Here’s the challenge, suppose we never discovered our current place-value arithmetic, how would we do this addition?

$$\begin{array}{rr}

&XLVI\\

+&LIX\\

&\hline

\end{array}$$

One simple but evil rule is that we can’t convert this into \(46 + 59\) and solve from here using using our base-10 arithmetic. All the work must be done using Roman numerals.

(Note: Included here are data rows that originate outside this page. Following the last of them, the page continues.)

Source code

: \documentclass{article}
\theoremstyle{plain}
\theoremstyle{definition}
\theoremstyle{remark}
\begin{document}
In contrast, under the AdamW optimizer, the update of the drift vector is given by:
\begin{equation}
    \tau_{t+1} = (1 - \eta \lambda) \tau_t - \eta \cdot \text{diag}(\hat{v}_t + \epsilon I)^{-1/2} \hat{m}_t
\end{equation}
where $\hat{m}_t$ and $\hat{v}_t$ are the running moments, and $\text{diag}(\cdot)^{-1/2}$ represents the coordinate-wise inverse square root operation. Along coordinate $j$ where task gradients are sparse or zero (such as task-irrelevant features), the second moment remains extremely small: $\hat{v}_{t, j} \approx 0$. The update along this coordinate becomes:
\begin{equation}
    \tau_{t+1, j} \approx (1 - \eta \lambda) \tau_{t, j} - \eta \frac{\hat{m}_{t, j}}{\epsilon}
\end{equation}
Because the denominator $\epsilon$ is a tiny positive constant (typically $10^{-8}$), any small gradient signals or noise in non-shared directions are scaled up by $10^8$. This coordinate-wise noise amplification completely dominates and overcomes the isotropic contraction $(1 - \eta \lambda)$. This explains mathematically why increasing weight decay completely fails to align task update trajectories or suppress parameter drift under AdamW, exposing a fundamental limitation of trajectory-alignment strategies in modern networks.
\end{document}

What’s the educational value of this?

Consider,

$$\begin{array}{rr}

&XLVI\\

+&LIX\\

&\hline

\end{array}$$

With near certainty, students will try to do this by inventing stacked arithmetic rules for the Roman numeral system. This won’t really work out and the eye-opener for us teaching is that most of our students have been following an algorithm.

In all the times I have given this problem, regardless of age group, only one student showed a method that was consistent, understandable, extendable, and rooted in mathematical thinking.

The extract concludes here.